Work instructions
What lines in the records below mention "notice"? List them all.

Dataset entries

+ + + +

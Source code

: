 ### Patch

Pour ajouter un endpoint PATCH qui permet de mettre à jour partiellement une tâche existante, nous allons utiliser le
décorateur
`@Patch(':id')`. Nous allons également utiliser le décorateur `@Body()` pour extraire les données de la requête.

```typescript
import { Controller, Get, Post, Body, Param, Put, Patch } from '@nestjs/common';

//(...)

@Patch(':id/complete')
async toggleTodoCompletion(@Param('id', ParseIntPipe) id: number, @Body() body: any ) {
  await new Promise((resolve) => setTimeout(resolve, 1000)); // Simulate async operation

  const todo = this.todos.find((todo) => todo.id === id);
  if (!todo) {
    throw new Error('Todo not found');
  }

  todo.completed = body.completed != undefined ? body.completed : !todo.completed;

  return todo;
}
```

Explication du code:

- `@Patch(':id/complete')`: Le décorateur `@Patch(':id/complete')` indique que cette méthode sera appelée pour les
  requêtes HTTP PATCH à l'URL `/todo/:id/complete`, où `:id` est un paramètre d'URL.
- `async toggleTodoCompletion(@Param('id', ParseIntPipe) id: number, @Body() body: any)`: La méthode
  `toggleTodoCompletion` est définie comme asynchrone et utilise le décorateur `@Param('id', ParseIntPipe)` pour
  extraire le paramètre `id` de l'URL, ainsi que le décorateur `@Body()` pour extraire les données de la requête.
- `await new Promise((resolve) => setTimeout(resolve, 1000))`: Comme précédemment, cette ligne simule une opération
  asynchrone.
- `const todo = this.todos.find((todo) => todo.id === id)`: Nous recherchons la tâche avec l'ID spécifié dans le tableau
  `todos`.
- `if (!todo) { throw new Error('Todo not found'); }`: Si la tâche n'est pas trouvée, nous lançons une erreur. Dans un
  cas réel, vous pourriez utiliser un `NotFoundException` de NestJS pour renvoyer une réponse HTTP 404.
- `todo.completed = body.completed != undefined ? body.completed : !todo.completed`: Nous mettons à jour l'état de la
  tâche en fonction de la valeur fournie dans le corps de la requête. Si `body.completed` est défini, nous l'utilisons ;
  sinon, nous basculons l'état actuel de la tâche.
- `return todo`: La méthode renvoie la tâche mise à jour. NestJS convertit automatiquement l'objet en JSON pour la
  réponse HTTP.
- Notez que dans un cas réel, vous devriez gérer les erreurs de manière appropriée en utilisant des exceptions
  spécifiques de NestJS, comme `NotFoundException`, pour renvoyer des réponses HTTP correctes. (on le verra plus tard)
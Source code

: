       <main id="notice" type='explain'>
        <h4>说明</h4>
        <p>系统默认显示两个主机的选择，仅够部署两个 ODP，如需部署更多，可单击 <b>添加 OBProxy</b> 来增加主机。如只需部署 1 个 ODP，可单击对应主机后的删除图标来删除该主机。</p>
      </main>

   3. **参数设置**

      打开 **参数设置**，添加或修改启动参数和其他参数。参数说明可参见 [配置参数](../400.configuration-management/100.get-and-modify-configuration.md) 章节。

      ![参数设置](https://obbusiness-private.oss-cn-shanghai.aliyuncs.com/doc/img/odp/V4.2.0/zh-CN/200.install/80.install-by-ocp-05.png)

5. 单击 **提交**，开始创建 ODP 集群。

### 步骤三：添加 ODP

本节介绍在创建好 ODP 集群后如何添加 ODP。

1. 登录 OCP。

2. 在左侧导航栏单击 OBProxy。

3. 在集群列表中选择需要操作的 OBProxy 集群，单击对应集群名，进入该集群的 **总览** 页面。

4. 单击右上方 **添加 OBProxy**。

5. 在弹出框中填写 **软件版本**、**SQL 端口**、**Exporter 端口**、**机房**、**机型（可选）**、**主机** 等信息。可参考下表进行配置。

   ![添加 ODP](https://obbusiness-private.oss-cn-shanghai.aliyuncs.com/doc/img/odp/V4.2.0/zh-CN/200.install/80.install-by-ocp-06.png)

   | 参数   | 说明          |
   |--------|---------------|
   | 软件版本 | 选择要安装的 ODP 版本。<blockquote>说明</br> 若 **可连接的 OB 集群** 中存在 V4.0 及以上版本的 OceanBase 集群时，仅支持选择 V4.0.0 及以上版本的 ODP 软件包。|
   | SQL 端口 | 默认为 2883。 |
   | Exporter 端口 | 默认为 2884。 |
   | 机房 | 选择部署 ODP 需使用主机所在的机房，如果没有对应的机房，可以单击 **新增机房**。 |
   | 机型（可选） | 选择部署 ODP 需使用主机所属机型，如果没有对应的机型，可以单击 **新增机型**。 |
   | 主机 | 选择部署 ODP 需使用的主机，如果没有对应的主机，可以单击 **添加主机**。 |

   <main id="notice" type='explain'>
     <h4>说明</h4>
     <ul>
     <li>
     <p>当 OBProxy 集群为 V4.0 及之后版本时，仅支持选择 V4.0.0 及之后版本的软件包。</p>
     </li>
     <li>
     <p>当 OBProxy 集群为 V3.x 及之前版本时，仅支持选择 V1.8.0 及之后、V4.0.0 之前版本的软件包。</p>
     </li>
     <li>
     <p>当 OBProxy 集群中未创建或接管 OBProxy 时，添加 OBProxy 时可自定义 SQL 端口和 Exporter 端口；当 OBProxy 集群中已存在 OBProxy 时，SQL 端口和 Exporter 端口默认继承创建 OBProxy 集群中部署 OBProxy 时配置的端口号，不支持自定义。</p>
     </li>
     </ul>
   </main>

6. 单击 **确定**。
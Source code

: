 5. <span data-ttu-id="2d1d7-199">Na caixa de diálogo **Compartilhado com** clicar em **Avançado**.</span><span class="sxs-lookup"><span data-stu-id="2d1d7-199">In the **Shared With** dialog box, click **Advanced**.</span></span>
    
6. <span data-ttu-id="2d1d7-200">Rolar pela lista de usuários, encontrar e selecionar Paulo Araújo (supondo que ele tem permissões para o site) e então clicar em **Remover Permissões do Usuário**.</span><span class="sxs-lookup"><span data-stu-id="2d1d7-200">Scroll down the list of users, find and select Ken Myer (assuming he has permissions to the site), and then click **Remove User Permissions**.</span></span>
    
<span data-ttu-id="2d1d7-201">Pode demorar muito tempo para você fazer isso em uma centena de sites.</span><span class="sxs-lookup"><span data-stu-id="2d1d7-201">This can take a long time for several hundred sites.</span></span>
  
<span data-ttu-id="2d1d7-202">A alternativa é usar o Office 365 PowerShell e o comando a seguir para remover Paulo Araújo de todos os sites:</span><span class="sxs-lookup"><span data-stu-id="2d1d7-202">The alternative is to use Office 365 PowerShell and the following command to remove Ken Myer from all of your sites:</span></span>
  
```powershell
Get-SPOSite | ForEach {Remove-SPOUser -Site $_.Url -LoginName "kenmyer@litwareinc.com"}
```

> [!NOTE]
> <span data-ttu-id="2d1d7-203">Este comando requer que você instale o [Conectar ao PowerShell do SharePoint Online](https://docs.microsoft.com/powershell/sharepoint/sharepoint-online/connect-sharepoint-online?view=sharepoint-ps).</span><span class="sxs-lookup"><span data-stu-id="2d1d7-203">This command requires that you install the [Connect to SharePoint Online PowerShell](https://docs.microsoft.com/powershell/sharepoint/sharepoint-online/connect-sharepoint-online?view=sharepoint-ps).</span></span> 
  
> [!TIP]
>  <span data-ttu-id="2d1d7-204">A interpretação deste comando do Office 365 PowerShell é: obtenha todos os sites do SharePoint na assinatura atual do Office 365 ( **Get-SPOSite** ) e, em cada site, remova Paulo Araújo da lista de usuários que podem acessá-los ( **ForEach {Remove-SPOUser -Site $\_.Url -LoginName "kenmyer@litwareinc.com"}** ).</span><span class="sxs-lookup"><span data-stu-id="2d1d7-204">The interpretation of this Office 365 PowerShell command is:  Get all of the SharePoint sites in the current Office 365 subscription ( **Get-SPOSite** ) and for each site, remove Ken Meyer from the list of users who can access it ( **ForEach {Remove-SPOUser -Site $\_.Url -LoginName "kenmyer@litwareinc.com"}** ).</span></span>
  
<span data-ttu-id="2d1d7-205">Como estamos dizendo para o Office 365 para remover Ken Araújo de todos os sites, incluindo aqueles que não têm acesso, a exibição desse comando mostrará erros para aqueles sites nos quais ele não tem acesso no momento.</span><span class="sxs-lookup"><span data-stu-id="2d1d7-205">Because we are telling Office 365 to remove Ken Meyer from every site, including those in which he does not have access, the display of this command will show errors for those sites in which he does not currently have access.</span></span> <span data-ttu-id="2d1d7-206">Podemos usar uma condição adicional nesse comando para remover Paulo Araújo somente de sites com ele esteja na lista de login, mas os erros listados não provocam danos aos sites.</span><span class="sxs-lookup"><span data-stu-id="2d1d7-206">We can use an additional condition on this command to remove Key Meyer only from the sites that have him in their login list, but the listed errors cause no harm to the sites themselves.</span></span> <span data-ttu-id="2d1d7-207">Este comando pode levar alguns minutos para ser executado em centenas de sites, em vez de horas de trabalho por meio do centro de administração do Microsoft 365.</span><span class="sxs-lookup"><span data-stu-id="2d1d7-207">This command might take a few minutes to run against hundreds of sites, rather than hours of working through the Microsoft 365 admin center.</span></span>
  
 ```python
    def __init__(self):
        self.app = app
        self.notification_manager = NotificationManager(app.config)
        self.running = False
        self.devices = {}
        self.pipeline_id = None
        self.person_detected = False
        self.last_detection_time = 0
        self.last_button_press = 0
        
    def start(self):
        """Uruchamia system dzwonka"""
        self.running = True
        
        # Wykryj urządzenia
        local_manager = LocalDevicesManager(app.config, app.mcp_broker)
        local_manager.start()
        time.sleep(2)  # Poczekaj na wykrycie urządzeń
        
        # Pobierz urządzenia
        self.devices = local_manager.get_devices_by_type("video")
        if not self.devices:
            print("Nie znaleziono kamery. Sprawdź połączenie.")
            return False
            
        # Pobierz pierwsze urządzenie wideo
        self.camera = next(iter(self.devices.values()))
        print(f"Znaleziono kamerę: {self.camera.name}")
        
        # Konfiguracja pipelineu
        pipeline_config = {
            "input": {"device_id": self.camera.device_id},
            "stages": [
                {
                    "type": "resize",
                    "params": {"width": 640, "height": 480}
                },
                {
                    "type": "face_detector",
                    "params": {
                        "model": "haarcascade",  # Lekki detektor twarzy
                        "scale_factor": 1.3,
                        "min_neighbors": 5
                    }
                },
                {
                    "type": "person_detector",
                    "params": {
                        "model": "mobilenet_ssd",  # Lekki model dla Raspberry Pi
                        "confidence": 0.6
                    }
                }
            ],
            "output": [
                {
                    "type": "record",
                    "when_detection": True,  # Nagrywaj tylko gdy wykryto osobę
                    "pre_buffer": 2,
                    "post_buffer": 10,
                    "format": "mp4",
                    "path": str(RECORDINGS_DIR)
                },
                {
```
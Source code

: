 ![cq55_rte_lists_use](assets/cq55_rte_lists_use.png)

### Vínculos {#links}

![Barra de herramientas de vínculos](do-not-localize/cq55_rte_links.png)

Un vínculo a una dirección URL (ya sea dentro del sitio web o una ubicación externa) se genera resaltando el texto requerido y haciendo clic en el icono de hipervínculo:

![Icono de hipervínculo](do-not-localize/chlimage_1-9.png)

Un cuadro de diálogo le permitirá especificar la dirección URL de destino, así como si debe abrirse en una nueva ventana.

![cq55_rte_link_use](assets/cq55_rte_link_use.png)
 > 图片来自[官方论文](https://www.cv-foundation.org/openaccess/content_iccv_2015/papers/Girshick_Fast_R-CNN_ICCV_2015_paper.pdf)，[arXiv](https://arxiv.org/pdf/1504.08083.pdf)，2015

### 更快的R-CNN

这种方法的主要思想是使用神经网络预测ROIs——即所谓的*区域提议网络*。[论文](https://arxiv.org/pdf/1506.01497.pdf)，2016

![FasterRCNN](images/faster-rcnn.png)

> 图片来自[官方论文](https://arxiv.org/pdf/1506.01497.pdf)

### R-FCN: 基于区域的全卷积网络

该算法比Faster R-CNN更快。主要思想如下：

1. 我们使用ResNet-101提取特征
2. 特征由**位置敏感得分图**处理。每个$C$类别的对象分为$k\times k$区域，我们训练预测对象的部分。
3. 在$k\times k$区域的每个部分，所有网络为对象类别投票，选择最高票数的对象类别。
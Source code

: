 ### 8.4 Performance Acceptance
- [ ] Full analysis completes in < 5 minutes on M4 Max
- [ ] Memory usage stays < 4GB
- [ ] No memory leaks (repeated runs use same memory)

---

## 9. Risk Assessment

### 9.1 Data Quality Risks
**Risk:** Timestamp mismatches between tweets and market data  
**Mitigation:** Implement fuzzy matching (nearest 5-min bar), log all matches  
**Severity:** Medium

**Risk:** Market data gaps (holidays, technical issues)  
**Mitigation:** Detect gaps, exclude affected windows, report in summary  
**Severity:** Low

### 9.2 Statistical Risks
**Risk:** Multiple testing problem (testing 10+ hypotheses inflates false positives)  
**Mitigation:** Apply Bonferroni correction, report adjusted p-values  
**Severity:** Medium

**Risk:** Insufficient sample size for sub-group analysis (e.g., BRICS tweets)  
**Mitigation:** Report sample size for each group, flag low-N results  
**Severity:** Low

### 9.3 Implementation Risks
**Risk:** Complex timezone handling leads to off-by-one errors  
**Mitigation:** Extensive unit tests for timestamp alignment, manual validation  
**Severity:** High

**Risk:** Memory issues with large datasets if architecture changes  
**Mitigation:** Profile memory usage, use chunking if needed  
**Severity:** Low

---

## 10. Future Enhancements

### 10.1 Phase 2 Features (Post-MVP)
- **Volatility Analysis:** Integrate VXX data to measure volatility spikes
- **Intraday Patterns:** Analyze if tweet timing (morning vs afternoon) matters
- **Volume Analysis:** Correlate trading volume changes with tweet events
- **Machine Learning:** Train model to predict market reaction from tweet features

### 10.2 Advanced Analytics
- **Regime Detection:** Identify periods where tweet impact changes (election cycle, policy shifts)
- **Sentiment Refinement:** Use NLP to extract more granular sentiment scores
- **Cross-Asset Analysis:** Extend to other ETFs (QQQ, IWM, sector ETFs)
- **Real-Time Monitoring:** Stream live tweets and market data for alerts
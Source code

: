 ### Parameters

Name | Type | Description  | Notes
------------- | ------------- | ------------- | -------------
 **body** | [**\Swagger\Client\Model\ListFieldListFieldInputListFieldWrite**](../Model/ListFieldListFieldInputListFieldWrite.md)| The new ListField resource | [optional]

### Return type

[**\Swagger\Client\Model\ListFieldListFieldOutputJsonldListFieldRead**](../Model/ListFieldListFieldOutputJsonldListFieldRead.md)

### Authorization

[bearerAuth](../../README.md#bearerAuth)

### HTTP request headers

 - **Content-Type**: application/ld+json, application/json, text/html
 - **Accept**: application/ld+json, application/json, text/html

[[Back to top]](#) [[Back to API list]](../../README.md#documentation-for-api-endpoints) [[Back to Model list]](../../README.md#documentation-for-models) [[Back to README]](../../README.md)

+ + + +

Result of this exercise
:       <main id="notice" type='explain'>
   <main id="notice" type='explain'>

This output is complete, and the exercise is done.